Świetny występ Walcotta, Arsenal 3-1 Burnley

Świetny występ Walcotta, Arsenal 3-1 Burnley 06.03.2010, 16:54, Rafal Mazur 1211 komentarzy

Dzisiejszego popołudnia drużyna Burnley odwiedziła Emirates Stadium, by stoczyć walkę z Arsenalem Londyn o trzy punkty do ligowej tabeli. Podopieczni Arsene Wengera musieli niezwykle zmobilizować się przed sobotnim spotkaniem, aby ze spokojem zwyciężyć przyjezdnych, a co za tym idzie, pokazać charakter po utracie jednego z najlepiej zapowiadających się piłkarzy - Aarona Ramsey'a.

Szkoleniowiec londyńczyków dokonał przed potyczką kilku znaczących zmian w składzie, do którego powrócili Denilson, Arszawin oraz Diaby.

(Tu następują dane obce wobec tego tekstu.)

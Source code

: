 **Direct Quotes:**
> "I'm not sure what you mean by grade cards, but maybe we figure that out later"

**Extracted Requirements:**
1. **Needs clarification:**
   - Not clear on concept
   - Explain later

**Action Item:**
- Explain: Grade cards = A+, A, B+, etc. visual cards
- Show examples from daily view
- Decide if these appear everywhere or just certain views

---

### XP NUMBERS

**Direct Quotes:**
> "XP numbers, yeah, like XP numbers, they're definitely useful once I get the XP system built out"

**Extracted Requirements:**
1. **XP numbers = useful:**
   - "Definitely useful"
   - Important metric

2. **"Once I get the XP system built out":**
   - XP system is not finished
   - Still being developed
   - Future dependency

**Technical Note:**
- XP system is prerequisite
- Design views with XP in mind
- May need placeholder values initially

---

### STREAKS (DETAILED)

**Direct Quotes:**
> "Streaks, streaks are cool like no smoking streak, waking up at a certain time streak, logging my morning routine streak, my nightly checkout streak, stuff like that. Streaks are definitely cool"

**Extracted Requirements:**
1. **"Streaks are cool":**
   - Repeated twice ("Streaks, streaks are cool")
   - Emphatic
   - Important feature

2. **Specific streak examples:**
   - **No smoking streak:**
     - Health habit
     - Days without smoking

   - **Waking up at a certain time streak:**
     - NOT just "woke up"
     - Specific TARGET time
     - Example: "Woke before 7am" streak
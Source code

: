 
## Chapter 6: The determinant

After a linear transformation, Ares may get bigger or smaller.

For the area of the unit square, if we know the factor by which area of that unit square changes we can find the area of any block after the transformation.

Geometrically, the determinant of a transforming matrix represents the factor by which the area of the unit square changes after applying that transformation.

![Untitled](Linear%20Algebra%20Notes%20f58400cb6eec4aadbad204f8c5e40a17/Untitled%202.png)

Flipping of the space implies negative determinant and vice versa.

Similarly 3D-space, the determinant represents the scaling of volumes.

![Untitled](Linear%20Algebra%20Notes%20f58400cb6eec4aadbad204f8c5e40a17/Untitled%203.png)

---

Kilka chwil przed godziną 16.00, Cesc Fabregas wyprowadził na murawę pierwszą jedenastkę Kanonierów, która zaprezentowała koszulki za napisem "Get well soon Aaron". Po pierwszym gwizdku arbitra, zawodnicy wspierani przez swoich sympatyków ruszyli do walki.

Wraz z początkiem spotkania, zarysowała się duża przewaga podopiecznych Arsene Wengera, gdyż już w 3. minucie Fabregas posłał prostopadłe podanie do Nicklasa Bendtnera; ten jednak spudłował z najbliższej odległości. Bardzo dobre wrażenie sprawiał Theo Walcott, który był swego rodzaju motorem napędowym większości akcji The Gunners.

Z upływem czasu, widowisko stawało się coraz mniej jednostronne, a do głosu zaczęli dochodzić przyjezdni. W 24. minucie sędzia podyktował rzut wolny dla gości na wysokości 20 metra. Do piłki podszedł jeden z graczy Burnley, jednak jego strzał okazał się niebywale niecelny.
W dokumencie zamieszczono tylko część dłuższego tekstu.